Com momentos marcantes e pontuais sofridos pelo
machismo, Martha Adaime, pró-reitora de Graduação da UFSM, relatou
que a primeira situação de constrangimento foi na escolha pelo curso de Química
Industrial. “Isso não é profissão para mulher, é profissão para homem”, Martha
ouviu de seu pai. Decidida a cursar o que gostava, Martha seguiu o seu sonho.
“Quando a gente se encoraja e quando aprende a levantar a carga na queda, não
tem por que não seguir”. No momento do estágio na Petrobrás, no Rio de Janeiro,
foi selecionada para o Laboratório de Análise de Água. Questionado por ela
sobre se iria trabalhar na planta da empresa, seu chefe respondeu: “Não, nós
não costumamos colocar mulher na planta”. A escolha pelo perfil acadêmico na
UFSM deu a Martha a liberdade para realizar escolhas e trabalhar na gestão. “As
mulheres têm uma sensibilidade na gestão de saber ouvir até o fim uma conversa,
com qualquer pessoa que esteja na equipe e precisa ser ouvida”, comenta.

Emocionada com a difícil trajetória enfrentada,
Sônia Cechin, diretora do Centro de Ciências Naturais e Exatas (CCNE), contou sobre as dificuldades que teve para conciliar a faculdade e o papel de mãe ao mesmo
tempo.
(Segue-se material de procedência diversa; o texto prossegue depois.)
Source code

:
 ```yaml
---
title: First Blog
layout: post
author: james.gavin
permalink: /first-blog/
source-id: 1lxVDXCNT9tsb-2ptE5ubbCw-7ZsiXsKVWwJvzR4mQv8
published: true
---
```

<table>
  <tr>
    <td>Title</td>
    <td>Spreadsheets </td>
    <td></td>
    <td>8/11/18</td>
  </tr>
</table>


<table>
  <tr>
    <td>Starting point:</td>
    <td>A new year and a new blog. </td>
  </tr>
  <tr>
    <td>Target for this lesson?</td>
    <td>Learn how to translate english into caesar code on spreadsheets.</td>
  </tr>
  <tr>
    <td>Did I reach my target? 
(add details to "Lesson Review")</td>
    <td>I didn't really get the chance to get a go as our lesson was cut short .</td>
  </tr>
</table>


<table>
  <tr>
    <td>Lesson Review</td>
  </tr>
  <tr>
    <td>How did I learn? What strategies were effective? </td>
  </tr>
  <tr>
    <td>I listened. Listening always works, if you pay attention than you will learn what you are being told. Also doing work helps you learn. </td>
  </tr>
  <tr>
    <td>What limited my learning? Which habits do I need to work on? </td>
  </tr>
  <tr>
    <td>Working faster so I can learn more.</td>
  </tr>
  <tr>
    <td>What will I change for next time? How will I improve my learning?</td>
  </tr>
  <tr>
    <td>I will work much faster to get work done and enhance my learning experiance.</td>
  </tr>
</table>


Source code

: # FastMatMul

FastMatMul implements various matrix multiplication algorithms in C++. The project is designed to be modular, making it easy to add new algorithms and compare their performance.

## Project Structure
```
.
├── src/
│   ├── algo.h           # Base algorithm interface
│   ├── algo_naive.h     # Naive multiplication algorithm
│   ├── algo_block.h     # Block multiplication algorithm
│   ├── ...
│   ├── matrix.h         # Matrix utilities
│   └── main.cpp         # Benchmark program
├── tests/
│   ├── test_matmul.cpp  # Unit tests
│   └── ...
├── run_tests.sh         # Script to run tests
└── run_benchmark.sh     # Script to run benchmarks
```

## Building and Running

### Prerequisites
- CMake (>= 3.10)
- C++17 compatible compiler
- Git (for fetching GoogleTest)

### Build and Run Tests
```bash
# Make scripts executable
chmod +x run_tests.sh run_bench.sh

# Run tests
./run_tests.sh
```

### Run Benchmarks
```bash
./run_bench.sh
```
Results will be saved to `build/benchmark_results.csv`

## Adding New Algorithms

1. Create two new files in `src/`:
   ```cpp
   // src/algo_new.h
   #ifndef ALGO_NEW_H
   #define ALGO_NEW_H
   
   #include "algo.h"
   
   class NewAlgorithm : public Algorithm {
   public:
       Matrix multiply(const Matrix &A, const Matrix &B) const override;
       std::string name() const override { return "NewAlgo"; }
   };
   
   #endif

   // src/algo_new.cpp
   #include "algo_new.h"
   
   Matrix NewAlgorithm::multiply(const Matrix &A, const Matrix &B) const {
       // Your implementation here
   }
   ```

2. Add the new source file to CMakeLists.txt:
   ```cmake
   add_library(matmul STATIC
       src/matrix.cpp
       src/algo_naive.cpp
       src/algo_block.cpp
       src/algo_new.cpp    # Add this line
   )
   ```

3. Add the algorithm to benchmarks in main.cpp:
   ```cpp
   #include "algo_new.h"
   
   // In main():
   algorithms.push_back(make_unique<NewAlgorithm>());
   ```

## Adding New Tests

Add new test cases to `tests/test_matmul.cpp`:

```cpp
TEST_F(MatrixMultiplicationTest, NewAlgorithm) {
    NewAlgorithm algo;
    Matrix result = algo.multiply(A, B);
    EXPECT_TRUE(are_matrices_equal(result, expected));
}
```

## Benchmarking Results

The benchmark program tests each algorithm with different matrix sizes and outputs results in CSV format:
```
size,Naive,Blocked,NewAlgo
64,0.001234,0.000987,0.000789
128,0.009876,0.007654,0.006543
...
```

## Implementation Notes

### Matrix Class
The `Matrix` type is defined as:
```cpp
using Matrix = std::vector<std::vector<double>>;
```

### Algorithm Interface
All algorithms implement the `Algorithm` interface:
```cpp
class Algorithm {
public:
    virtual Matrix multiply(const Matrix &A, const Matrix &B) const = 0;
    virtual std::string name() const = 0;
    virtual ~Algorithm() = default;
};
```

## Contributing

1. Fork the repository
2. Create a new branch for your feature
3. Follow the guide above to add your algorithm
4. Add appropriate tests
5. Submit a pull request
Com a ajuda do marido, Sônia
conseguiu vencer as barreiras, cursar mestrado e doutorado, e hoje ser diretora do CCNE. Apesar dos novos tempos, Sônia questiona: “E hoje, está melhor
do que esse período que eu passei? Nem tanto”. Segundo alguns dados relatados
por ela referentes aos bolsistas do CNPQ na UFSM, existem 13 mulheres e 41
homens na categoria 1, apenas três mulheres na categoria 1B, e na categoria
máxima, 1A, 10 homens e somente uma mulher, sendo que em todas as categorias as mulheres chegam a escrever o dobro de artigos do que os homens. Na
graduação, os dados não diferem muito. Nas 15 unidades de ensino na UFSM,
apenas três mulheres são diretoras de centro, apesar de elas representarem a
maioria nas universidades, 60%. “A gente vê por esses números que as coisas não
estão tão bem assim e que a gente tem muito o que fazer ainda para mudar esse
cenário”, relata Sônia, que observa a falta de incentivo às mulheres.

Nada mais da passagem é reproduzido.